Task: Your task is to copy every line of the records below that contains "extremely".

[Data excerpts]

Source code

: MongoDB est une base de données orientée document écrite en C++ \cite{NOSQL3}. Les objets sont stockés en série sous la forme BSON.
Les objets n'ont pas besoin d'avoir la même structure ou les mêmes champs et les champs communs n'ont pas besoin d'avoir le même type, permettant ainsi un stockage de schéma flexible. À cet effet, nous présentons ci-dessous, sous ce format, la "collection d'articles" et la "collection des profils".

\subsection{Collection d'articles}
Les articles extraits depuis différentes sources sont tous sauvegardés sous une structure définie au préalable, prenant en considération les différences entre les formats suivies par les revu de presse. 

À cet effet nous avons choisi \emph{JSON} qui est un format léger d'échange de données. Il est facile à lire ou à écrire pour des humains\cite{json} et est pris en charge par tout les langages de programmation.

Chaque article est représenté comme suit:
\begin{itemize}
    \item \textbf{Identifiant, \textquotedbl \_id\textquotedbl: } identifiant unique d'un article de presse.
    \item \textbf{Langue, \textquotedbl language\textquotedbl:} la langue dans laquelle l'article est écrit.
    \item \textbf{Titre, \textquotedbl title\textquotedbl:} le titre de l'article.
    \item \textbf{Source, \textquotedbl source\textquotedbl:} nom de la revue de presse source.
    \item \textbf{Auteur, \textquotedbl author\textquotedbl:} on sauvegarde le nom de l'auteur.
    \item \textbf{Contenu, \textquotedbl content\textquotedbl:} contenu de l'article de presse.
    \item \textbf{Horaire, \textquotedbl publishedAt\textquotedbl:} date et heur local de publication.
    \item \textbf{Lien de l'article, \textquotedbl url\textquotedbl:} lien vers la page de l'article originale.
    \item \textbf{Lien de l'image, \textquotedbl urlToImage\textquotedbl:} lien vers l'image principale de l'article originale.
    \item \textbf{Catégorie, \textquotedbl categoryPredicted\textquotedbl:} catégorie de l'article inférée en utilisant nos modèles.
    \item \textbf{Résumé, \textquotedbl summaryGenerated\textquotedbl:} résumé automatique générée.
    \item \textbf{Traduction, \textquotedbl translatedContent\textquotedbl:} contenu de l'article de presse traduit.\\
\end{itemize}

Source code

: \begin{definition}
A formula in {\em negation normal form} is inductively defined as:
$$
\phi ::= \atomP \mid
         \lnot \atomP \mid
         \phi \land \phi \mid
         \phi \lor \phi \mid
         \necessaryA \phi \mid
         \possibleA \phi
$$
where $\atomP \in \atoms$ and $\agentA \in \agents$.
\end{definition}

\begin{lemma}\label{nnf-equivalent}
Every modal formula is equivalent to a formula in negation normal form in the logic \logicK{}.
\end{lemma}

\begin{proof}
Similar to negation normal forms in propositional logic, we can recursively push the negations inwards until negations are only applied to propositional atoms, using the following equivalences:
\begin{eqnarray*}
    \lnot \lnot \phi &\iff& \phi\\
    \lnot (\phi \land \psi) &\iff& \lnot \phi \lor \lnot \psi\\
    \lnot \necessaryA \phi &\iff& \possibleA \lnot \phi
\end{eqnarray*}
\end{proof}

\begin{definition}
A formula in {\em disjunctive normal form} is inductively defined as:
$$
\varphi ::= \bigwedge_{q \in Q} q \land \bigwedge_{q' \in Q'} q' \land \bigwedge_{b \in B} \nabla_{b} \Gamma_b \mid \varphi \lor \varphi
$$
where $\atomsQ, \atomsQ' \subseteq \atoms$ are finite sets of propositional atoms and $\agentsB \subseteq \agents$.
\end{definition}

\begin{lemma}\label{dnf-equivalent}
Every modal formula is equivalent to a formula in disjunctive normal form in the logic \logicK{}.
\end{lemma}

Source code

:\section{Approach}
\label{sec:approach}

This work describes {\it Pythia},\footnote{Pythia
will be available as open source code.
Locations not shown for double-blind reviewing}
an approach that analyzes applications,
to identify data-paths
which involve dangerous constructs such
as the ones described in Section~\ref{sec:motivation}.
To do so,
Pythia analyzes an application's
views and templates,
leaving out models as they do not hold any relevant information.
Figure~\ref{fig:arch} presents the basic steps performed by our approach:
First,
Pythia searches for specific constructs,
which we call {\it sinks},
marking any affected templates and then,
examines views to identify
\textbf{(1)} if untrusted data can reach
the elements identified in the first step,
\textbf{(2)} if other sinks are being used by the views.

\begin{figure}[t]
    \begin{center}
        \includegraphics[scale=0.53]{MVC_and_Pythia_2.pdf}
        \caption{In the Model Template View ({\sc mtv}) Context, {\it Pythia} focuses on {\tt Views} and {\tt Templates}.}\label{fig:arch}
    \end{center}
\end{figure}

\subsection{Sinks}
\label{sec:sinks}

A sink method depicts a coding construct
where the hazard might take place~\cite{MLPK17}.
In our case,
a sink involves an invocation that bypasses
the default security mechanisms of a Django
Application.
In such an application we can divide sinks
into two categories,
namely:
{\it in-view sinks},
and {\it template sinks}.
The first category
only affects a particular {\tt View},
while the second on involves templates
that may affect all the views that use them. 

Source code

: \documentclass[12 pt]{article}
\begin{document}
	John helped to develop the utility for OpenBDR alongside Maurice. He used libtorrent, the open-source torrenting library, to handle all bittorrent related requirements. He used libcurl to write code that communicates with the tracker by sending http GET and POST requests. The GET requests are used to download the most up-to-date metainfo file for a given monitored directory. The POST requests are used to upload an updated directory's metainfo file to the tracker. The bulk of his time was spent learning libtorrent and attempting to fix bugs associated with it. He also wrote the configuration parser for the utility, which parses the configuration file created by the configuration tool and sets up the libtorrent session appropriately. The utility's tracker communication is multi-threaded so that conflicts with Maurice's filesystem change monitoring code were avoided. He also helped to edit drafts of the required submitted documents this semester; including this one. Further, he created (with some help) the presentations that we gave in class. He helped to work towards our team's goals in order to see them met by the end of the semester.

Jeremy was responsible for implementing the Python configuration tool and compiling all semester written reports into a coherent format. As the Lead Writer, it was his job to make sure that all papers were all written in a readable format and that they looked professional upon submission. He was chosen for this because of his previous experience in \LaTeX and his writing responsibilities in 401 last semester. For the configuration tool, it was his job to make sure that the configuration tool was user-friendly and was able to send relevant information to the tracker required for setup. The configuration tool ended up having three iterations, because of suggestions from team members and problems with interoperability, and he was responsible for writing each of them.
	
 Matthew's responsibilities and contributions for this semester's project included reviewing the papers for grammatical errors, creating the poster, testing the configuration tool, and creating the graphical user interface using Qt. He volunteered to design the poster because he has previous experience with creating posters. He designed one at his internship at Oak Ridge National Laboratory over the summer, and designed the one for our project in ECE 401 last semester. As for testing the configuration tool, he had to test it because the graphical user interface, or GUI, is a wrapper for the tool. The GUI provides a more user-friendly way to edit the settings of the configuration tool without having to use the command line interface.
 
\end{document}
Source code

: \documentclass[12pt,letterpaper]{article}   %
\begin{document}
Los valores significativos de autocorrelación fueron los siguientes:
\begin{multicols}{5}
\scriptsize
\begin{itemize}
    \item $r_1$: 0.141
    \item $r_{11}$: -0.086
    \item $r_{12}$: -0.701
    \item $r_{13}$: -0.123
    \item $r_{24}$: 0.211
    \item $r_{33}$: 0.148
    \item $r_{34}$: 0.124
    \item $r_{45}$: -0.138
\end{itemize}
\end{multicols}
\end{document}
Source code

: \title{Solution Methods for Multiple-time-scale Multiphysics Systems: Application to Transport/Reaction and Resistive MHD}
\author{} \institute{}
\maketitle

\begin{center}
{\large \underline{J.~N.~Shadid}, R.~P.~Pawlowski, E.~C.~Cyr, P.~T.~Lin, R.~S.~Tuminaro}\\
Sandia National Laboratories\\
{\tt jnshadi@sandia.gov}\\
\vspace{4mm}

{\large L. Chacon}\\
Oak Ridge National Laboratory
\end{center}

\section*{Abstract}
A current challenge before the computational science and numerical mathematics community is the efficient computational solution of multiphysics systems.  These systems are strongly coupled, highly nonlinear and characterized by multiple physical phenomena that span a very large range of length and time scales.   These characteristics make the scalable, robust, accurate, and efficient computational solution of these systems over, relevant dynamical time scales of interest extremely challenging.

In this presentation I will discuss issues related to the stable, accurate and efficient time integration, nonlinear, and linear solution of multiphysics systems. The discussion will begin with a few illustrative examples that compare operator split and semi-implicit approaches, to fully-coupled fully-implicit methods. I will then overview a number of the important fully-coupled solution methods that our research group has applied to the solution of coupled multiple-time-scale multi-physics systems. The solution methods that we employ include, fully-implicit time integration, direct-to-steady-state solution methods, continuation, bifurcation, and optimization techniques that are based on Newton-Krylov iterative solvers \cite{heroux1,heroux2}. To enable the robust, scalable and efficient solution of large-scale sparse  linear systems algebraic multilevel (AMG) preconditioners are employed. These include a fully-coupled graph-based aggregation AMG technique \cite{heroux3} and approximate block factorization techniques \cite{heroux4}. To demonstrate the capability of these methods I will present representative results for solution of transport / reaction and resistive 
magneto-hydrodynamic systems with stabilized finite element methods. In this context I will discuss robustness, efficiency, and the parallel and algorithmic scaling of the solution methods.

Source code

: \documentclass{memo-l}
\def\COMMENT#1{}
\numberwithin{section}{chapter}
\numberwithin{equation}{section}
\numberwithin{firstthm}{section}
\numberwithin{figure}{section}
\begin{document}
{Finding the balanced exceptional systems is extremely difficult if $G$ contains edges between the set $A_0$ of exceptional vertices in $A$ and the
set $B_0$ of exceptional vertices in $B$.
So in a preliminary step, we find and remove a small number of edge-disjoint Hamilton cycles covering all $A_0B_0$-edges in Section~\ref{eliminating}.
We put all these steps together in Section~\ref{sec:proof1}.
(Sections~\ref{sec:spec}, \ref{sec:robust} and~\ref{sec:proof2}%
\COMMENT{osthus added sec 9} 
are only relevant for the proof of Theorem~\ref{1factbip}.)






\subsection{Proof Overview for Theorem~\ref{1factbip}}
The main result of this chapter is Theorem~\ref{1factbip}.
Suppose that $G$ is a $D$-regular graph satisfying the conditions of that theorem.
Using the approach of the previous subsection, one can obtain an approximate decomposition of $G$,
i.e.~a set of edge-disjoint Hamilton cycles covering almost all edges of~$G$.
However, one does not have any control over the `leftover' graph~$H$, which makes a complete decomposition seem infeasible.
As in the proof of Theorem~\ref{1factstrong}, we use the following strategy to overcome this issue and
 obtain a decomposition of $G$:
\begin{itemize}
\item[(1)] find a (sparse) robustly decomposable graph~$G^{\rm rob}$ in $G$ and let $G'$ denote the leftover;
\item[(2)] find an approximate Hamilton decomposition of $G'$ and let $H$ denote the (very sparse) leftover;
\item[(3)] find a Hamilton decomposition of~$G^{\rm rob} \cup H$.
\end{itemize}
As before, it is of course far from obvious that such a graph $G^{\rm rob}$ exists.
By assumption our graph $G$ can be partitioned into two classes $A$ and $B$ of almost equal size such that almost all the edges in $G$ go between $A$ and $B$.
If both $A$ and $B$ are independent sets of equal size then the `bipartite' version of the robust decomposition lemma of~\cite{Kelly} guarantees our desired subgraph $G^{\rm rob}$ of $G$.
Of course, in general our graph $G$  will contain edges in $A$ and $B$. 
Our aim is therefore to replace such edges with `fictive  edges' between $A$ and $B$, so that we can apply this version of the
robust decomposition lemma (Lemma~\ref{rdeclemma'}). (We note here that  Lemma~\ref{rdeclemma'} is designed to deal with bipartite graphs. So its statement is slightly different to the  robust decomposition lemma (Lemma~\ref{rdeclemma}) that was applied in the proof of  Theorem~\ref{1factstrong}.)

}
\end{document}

Final answer:
A current challenge before the computational science and numerical mathematics community is the efficient computational solution of multiphysics systems.  These systems are strongly coupled, highly nonlinear and characterized by multiple physical phenomena that span a very large range of length and time scales.   These characteristics make the scalable, robust, accurate, and efficient computational solution of these systems over, relevant dynamical time scales of interest extremely challenging.
{Finding the balanced exceptional systems is extremely difficult if $G$ contains edges between the set $A_0$ of exceptional vertices in $A$ and the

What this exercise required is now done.